**Data shown:**
⁂

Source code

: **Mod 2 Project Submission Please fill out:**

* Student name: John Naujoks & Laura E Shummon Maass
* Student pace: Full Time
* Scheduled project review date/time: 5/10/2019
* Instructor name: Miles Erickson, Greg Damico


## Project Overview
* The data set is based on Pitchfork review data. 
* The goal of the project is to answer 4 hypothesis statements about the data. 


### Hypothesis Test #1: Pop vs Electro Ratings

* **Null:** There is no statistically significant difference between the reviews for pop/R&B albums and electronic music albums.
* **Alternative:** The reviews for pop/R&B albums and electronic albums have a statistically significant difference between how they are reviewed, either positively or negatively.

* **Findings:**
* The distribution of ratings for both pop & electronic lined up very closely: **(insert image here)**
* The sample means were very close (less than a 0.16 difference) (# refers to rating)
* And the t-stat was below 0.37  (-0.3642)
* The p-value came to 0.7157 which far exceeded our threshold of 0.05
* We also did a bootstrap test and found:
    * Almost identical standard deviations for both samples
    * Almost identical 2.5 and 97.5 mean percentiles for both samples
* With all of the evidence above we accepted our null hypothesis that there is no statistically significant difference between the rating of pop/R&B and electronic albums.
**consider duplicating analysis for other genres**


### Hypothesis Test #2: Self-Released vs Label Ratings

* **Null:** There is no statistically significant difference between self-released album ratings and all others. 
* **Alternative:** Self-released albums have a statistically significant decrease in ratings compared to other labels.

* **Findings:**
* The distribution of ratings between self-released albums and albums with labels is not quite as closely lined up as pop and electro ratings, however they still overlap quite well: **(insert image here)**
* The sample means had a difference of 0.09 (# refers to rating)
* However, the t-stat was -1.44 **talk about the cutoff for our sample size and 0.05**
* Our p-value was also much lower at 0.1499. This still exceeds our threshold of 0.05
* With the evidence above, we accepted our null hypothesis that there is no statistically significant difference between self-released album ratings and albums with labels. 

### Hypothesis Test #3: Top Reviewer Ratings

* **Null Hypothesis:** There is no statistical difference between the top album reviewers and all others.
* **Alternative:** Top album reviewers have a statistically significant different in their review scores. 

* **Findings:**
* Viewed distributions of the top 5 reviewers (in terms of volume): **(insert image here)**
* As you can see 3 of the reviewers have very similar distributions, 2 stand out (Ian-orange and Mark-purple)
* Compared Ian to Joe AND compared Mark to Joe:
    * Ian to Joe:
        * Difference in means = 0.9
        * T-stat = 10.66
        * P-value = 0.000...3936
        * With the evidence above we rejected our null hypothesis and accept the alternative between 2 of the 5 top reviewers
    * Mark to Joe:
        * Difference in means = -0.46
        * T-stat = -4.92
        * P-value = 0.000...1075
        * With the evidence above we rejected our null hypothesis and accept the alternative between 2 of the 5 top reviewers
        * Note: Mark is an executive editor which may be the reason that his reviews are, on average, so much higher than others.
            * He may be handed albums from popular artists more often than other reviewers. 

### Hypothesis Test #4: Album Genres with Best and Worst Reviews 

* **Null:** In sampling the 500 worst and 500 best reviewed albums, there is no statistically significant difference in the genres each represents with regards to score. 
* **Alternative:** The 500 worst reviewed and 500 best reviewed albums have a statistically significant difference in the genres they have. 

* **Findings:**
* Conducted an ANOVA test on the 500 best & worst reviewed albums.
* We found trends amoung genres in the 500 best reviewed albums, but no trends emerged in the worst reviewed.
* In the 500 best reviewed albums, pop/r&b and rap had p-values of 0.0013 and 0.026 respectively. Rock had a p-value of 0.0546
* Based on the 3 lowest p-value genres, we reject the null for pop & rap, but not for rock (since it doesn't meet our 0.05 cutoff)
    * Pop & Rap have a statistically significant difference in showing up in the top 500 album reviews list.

⁂

**Problem to solve:** Beginning at the line above that contains "T-stat = -4.92", return each line exactly through the line that contains "p-value of 0.0546", and no others.

**Output of the exercise:**
        * T-stat = -4.92
        * P-value = 0.000...1075
        * With the evidence above we rejected our null hypothesis and accept the alternative between 2 of the 5 top reviewers
        * Note: Mark is an executive editor which may be the reason that his reviews are, on average, so much higher than others.
            * He may be handed albums from popular artists more often than other reviewers. 

### Hypothesis Test #4: Album Genres with Best and Worst Reviews 

* **Null:** In sampling the 500 worst and 500 best reviewed albums, there is no statistically significant difference in the genres each represents with regards to score. 
* **Alternative:** The 500 worst reviewed and 500 best reviewed albums have a statistically significant difference in the genres they have. 

* **Findings:**
* Conducted an ANOVA test on the 500 best & worst reviewed albums.
* We found trends amoung genres in the 500 best reviewed albums, but no trends emerged in the worst reviewed.
* In the 500 best reviewed albums, pop/r&b and rap had p-values of 0.0013 and 0.026 respectively. Rock had a p-value of 0.0546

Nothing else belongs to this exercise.